To this end they set aside places from which all humans except rangers and paying tourists would be prohibited. In the words of the famous conservationist Bernhard Grzimek: “A National Park must remain a primordial wilderness to be effective. No men, not even native ones, should live inside its borders.”
The only problem was that the places chosen were the homes of tens of thousands of local people. Far from being “primordial wildernesses” they were, in fact, among the longest-inhabited places on Earth. The game concentrated in the most fertile regions: the places, in other words, which were most important to the survival of the local people.
There are ways in which local people and wildlife conflict, but modern ecologists now see that over-grazing and wasteful hunting were the exceptions rather than the rule. Indeed, the lands of the nomads and hunter-gatherers were chosen as game reserves for the simple reason that they continued to support a fantastic abundance of game.
Yet, despite the gradual realization that local people and wildlife can live together, the policies of exclusion have remained unchanged. Dr Leakey argues that tourists neither expect nor want to see people inside parks and reserves. Local people, he says, want developments such as roads and piped water, and this is incompatible with conservation.
But the people of Nakwamor just want their land and their spring back. Confined by the reserve in the south, a military training area in the north and west and bandits in the east to a strip of land too small to support their cattle, they have watched their livelihood wither away. They are forced now to drink from the dwindling waters of the Ewaso Ngiro river, which is turbid in the wet season and diseased in the dry. Their necessities have been turned into other people’s luxuries.
Throughout Kenya, local people feel they have been given a raw deal by conservation. The Maasai, for example, complain that they have lost nearly all their dry season grazing lands to parks and reserves. They have been offered a share of the revenues KWS collects from tourists, but, as one Maasai man asked me, “How could any money compare to what they have taken from us, to the grazing we have lost, to the human lives we have lost by being kept out of the park?” They believe that the misinformed expectations of tourists have become more important than the lives of local people.

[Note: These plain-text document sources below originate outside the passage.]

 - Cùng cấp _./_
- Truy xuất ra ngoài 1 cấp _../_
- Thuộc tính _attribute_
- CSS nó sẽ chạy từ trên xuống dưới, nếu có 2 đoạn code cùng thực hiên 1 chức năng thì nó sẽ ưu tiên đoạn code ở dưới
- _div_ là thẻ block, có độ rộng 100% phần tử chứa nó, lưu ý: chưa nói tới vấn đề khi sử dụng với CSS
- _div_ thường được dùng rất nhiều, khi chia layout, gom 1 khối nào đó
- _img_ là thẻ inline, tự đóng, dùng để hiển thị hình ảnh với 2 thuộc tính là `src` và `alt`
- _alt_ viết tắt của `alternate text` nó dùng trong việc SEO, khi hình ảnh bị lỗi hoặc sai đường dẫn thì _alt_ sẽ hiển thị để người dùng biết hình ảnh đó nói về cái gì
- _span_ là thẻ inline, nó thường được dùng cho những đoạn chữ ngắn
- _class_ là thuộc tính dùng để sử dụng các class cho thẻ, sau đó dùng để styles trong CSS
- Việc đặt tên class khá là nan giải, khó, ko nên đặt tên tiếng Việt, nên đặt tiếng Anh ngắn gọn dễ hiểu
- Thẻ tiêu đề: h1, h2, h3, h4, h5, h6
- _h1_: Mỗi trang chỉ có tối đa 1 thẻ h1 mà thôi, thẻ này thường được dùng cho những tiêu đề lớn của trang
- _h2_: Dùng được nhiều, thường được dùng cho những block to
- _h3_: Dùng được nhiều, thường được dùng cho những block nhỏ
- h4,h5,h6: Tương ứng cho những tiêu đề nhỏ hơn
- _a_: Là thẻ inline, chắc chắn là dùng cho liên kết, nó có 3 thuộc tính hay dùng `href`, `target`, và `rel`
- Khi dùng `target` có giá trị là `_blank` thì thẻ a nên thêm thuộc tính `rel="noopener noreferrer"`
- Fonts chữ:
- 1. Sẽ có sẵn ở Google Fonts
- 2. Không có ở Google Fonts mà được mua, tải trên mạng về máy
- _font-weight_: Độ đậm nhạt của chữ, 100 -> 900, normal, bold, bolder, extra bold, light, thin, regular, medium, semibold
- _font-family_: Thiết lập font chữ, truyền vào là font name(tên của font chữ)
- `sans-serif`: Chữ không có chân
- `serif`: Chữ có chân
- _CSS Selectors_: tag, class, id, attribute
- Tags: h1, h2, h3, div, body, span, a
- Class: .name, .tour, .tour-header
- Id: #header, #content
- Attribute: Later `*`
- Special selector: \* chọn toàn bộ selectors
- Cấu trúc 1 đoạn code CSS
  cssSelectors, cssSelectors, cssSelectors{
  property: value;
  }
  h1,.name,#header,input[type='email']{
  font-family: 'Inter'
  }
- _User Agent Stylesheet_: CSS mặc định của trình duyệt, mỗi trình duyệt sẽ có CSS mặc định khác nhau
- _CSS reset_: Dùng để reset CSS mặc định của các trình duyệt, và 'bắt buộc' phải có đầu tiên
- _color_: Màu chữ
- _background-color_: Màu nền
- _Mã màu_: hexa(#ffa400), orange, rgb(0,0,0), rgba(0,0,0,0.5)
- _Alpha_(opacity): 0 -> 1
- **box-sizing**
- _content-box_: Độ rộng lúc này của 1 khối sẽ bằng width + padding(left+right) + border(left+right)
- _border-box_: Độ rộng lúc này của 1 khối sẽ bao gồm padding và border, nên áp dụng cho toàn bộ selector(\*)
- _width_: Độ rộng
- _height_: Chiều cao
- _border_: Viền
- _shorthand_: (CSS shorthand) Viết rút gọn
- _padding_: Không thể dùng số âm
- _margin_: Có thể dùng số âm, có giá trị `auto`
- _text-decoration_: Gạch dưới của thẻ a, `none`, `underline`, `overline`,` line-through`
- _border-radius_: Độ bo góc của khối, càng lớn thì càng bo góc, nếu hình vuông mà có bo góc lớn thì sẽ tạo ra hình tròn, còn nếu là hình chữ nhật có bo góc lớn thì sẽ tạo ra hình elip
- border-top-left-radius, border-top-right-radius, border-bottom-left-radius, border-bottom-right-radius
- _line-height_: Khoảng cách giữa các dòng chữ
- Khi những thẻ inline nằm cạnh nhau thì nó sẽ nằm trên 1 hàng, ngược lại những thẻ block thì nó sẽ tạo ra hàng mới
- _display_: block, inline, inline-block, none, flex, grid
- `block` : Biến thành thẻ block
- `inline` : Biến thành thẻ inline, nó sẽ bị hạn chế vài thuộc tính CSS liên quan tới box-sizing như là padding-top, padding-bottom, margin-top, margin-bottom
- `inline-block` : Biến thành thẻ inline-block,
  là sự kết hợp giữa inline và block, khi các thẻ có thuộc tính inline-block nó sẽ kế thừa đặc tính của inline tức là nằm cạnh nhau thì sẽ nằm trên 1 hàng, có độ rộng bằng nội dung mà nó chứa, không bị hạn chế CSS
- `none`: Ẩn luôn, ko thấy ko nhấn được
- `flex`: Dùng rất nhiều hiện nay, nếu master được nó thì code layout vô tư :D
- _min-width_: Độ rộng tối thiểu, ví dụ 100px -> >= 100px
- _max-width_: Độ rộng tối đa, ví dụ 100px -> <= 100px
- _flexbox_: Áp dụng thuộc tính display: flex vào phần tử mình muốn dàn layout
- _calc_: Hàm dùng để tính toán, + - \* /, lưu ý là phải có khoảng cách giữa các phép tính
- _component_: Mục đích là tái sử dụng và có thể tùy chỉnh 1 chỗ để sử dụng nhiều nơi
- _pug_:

These real grievances have been cynically exploited by Richard Leakey’s opponents. While the ministers who narrowly failed to unseat him have evinced little enough concern for local people in the past, in the last few months they have been trumpeting their complaints, as they have tried to seize control of Kenya’s most lucrative industry.
Mr Noah Ngala, the Minister for Tourism and Wildlife, managed to drag the previously independent KWS into his ministry last year. Mr William ole Ntimama, Minister for Local Government, wants the county councils he oversees to strengthen their grip on Kenya’s national reserves. As Leakey attempted both to fend off Ntimama and to break free from Ngala, they dug deep for mud to sling at him. They accused him of racism, arrogance and financial irregularities. The charge of injustice to local people was used as loosely and as ruthlessly as these groundless allegations.
All over the world, conservationists are finding that it is possible to reconcile the needs of local people and the needs of wildlife, that, with a little imagination, both can use a conservation area. Tourists can be educated to recognize that what they are seeing is not a wilderness, but a human as well a natural environment. Local people can be allowed to use parks and reserves, in return for undertakings about development, grazing pressure and poaching. But not in Kenya. The tragedy of the turf war waged by Dr Leakey’s enemies is that the debate about the parks and reserves may well have been terminated, before it has even begun.